• _HOW TO COMPLETE THIS TASK_:
Whenever the word "widehat" appears in a line of the listing, copy that line.

[MATERIAL TO PROCESS Boundary: Start]

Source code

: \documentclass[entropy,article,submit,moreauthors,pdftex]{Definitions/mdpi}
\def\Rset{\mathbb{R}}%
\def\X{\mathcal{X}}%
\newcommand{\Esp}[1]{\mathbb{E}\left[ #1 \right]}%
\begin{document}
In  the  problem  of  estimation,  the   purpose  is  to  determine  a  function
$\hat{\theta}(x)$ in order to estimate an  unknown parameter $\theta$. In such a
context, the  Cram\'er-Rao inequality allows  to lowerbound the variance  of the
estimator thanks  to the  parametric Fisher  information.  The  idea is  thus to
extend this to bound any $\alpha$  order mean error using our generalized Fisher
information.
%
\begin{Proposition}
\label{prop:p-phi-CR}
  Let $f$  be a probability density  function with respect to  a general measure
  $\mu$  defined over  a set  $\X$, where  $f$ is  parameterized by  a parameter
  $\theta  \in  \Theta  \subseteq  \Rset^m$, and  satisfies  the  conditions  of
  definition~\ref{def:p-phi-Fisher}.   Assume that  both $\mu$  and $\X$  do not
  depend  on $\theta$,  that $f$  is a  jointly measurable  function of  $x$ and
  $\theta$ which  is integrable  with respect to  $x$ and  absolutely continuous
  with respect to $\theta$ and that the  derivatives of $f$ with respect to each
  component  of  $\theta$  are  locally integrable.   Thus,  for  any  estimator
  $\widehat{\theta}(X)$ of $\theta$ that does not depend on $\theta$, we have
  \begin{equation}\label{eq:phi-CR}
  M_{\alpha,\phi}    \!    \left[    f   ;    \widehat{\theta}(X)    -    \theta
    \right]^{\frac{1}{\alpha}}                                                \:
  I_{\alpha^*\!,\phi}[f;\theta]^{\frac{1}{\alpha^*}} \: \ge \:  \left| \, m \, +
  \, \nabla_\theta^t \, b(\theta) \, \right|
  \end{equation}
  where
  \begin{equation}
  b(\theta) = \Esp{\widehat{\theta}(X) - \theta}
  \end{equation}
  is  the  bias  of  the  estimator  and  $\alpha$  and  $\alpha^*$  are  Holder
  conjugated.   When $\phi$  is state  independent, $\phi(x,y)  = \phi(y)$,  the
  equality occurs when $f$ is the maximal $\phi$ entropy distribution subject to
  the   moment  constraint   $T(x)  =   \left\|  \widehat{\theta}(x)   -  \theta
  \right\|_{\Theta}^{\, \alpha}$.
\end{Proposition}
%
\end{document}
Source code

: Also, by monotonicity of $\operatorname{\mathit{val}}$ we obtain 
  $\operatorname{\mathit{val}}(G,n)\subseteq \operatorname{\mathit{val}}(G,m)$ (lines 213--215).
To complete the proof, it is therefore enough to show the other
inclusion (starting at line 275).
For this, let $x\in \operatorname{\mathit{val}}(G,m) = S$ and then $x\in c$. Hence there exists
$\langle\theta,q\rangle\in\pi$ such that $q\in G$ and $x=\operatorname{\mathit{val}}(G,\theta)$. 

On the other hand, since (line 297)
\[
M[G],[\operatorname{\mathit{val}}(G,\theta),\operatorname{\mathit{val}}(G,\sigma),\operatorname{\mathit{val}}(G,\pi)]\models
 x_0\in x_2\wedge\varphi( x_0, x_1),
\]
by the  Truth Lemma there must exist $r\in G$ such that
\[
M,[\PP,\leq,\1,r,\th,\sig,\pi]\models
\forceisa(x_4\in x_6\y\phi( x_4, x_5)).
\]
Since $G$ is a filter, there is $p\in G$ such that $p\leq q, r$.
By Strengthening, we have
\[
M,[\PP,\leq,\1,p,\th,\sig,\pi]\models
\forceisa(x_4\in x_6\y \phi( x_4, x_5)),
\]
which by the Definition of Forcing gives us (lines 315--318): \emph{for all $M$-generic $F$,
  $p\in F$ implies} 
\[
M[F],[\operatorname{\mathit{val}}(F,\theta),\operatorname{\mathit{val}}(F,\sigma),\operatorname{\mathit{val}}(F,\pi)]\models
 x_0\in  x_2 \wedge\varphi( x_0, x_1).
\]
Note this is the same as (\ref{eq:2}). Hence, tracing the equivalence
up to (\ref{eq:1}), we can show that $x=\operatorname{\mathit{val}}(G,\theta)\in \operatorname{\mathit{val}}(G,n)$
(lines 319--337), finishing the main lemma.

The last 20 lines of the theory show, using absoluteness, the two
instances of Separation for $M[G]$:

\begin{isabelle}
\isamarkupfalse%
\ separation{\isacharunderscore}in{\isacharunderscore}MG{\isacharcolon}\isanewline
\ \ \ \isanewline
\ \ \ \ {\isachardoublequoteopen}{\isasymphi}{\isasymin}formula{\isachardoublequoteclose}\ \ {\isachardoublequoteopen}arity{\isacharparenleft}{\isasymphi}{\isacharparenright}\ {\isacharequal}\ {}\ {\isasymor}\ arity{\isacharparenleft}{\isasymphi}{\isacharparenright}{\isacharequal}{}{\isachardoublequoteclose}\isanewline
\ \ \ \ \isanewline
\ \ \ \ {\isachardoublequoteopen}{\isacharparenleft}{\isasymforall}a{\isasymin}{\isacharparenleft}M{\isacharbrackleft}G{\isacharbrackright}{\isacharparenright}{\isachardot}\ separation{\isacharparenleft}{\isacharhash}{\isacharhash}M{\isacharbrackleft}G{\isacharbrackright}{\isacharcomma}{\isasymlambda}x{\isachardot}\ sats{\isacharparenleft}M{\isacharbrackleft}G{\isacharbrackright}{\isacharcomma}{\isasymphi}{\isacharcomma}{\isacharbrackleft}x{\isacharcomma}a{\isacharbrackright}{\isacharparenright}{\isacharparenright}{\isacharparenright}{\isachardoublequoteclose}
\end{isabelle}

[MATERIAL TO PROCESS Boundary: End]

• _OUTPUT BELOW_:
  $\widehat{\theta}(X)$ of $\theta$ that does not depend on $\theta$, we have
  M_{\alpha,\phi}    \!    \left[    f   ;    \widehat{\theta}(X)    -    \theta
  b(\theta) = \Esp{\widehat{\theta}(X) - \theta}
  the   moment  constraint   $T(x)  =   \left\|  \widehat{\theta}(x)   -  \theta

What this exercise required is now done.